• What to produce: Under this line is a listing; return exactly the lines starting at the one with "<h1>Welcome to My Website</h1>" and running down to the one with "view_title : 'The", and leave out its pictures.
= = = = = = =
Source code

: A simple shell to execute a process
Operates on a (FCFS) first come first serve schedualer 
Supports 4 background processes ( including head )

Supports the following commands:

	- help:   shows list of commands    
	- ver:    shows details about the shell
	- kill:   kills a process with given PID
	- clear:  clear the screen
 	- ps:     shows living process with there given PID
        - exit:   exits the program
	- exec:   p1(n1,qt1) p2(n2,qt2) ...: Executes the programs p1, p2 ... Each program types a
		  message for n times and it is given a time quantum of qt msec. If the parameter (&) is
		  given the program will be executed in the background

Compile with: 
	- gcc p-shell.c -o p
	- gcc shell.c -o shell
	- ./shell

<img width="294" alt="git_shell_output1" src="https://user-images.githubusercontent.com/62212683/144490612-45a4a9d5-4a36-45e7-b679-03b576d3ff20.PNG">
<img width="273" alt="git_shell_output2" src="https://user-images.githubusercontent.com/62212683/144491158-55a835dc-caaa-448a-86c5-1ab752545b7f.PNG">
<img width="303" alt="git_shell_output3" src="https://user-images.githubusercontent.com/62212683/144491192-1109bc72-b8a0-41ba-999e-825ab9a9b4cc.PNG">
= = = = = = =
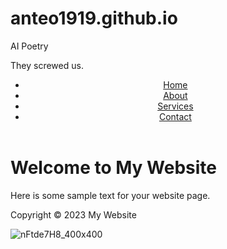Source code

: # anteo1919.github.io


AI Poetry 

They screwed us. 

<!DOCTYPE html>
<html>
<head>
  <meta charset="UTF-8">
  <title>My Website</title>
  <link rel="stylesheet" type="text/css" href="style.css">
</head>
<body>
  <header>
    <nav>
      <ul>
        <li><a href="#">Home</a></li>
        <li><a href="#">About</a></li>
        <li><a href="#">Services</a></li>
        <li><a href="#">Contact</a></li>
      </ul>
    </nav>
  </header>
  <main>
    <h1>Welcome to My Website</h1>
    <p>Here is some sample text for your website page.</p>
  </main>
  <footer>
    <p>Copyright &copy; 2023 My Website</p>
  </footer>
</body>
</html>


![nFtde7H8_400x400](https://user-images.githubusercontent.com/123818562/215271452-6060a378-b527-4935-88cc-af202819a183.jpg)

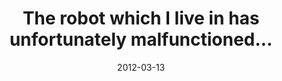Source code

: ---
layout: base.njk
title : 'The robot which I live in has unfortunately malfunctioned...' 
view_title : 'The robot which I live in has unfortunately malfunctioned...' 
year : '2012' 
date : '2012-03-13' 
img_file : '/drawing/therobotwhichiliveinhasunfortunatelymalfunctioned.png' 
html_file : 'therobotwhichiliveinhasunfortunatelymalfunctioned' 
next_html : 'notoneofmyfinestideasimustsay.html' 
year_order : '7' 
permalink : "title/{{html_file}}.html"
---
= = = = = = =
• Answer to this task:
    <h1>Welcome to My Website</h1>
    <p>Here is some sample text for your website page.</p>
  </main>
  <footer>
    <p>Copyright &copy; 2023 My Website</p>
  </footer>
</body>
</html>


![nFtde7H8_400x400](https://user-images.githubusercontent.com/123818562/215271452-6060a378-b527-4935-88cc-af202819a183.jpg)

Source code

: ---
layout: base.njk
title : 'The robot which I live in has unfortunately malfunctioned...' 
view_title : 'The robot which I live in has unfortunately malfunctioned...' 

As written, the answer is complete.